New OEM coil installed


----------



## iowagold (Jan 22, 2020)

but do you have spark indicators on both spark plugs?
we need to verify that spark is working all of the time..

have you done a compression test yet?
good idea if you have not.
some of the auto parts stores have them on the rental tool plan so it is just a cost up front that is refunded when you return the tool.
or see the repair tools page to buy a good compression tester 
click here for the generator repair tools page
there is an otc unit that works well 
i have 2 of them for doing the 2 cyl units at the same time.

compression should be at least 65 psi to 145 psi depending on the compression relief.
oh yea have you set the valves yet??
and it is good to verify that the valves are working right as well.

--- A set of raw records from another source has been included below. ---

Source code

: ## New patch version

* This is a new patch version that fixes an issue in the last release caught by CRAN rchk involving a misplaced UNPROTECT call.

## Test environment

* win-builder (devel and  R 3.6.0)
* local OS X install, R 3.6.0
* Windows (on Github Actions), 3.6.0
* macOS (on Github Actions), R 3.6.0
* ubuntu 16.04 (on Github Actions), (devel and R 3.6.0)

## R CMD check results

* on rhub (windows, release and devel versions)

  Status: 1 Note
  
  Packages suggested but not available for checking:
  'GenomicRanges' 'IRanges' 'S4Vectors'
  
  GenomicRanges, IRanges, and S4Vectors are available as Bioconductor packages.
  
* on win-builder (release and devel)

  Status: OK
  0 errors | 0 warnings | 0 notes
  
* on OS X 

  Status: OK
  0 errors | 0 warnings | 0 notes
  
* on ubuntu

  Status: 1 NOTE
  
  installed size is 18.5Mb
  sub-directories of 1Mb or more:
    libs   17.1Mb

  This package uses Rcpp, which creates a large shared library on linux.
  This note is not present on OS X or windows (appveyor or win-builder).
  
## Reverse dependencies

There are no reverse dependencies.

if you have spark and still no fire..
maybe the time belt has an issue?


----------



## Millwoodva (Sep 2, 2020)

iowagold said:


> but do you have spark indicators on both spark plugs?
> we need to verify that spark is working all of the time..
> 
> have you done a compression test yet?
> ...


Compession 115 psi both cylinders. Inline spark testers show spark while cranking.


----------



## Millwoodva (Sep 2, 2020)

Could charging coil behind flywheel be at fault?


----------



## iowagold (Jan 22, 2020)

is it checking bad?


----------



## Millwoodva (Sep 2, 2020)

I was asking if the charging coil could cause my no spark issue... I would need to procure a puller to remove the flywheel.


----------



## ToolLover (Jan 13, 2020)

I bought a puller from Harbor Freight.
You will need to remove the fan bolts, take one to Lowes or Home Depot and buy long bolts so the puller can reach the fly wheel.


----------



## Millwoodva (Sep 2, 2020)

Will do.. won't get back to it for a week or so..


----------



## Millwoodva (Sep 2, 2020)

Just now getting back to this. Appears it as jumped timing..
The crank gear was packed with dirt allowing the belt to slip.
There are 2 sets timing marks on the Cam gear.. Which do I use?
There is no blue paint indicator on either set of marks.


----------



## tabora (Sep 6, 2018)

Millwoodva said:


> There are 2 sets timing marks on the Cam gear.. Which do I use?


----------



## ToolLover (Jan 13, 2020)

@tabora: When I had my ES6500 opened up I was careful to not let the pulleys move when I replaced the belt, but here is a question: What if the belt had broken? How would you know which marks to use as there are two sets of marks on the cam shaft pulley and that puzzles me.


----------



## tabora (Sep 6, 2018)

ToolLover said:


> @tabora: When I had my ES6500 opened up I was careful to not let the pulleys move when I replaced the belt, but here is a question: What if the belt had broken? How would you know which marks to use as there are two sets of marks on the cam shaft pulley and that puzzles me.


One of the T marks is supposed to have a blue marking on it as shown in his video. I've been told that's the one that should be lined up with the arrow, however looking at the relative sizes of the crank/cam pulleys, I believe that either one would be correct, especially since the shop manual page does not specify it. It looks like a single revolution of the crank will bring you to the other T mark. 4 cycle two cylinder, so I think that makes sense. Either one can be cylinder #1.


----------